In step S126, in response to the transcoding task being in an abnormal state, the transcoding task is ended.

In this embodiment, while performing the transcoding task, the running status of the transcoding task is monitored, and the progress information is fed back to the transcoding control device, and when the transcoding task is stuck or the system resource occupancy is too high, the determination is transferred. The code task is abnormal and ends the transcoding task.

In an embodiment, step S12 further includes the following step S127 on the basis of including steps S125-S126.

In step S127, the transcoding task is reprocessed by the preset retry transcoding scheme according to the error type corresponding to the abnormal state.

The corresponding retry transcoding scheme is preset for different error types, and the preset retry transcoding scheme can be set by a workaround parameter, such as the "--ffmpeg-workaround-bugs" parameter under ffmpeg.

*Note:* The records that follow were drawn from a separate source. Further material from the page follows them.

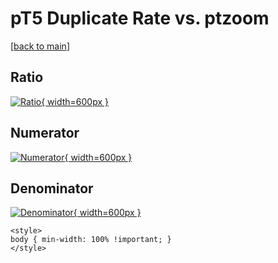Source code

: # pT5 Duplicate Rate vs. ptzoom

[[back to main](./)]



## Ratio

[![Ratio](../mtv/var/pT5_duplrate_ptzoom.png){ width=600px }](../mtv/var/pT5_duplrate_ptzoom.pdf)

## Numerator

[![Numerator](../mtv/num/pT5_duplrate_ptzoom_num.png){ width=600px }](../mtv/num/pT5_duplrate_ptzoom_num.pdf)

## Denominator

[![Denominator](../mtv/den/pT5_duplrate_ptzoom_den.png){ width=600px }](../mtv/den/pT5_duplrate_ptzoom_den.pdf)


``` {=html}
<style>
body { min-width: 100% !important; }
</style>
```
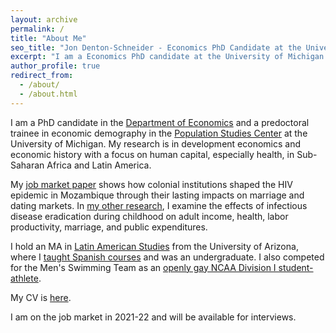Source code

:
 ```yaml
---
layout: archive
permalink: /
title: "About Me"
seo_title: "Jon Denton-Schneider - Economics PhD Candidate at the University of Michigan"
excerpt: "I am a Economics PhD candidate at the University of Michigan studying development and history with a focus on human capital."
author_profile: true
redirect_from: 
  - /about/
  - /about.html
---
```


I am a PhD candidate in the [Department of Economics](https://lsa.umich.edu/econ "Department of Economics") and a predoctoral trainee in economic demography in the [Population Studies Center](https://www.psc.isr.umich.edu/ "Population Studies Center") at the University of Michigan. My research is in development economics and economic history with a focus on human capital, especially health, in Sub-Saharan Africa and Latin America.

My [job market paper](research) shows how colonial institutions shaped the HIV epidemic in Mozambique through their lasting impacts on marriage and dating markets. In [my other research](research), I examine the effects of infectious disease eradication during childhood on adult income, health, labor productivity, marriage, and public expenditures.

I hold an MA in [Latin American Studies](https://las.arizona.edu/) from the University of Arizona, where I [taught Spanish courses](teaching) and was an undergraduate. I also competed for the Men's Swimming Team as an [openly gay NCAA Division I student-athlete](personal).

My CV is [here](https://jondentonschneider.com/files/Denton-Schneider_CV.pdf).

I am on the job market in 2021-22 and will be available for interviews.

If the task abnormality is ended due to the card death, the audio and video encoding format of the output file may be re-encoded, for example, the video encoding is converted from the avi format to the rm format, and the audio encoding is converted from the mp3 format to the FXA. format.

If the task is abnormally terminated due to high memory usage, the code rate of the output file can be appropriately reduced, the cached data in the encoding process can be reduced, and the memory usage of the encoding process can be reduced.

In this embodiment, for the transcoding task that ends in the abnormal state, the retry is performed according to the preset retry transcoding scheme, so that the delivered transcoding task is successfully executed as much as possible.

In an embodiment, step S12 can be further implemented as the following step S128.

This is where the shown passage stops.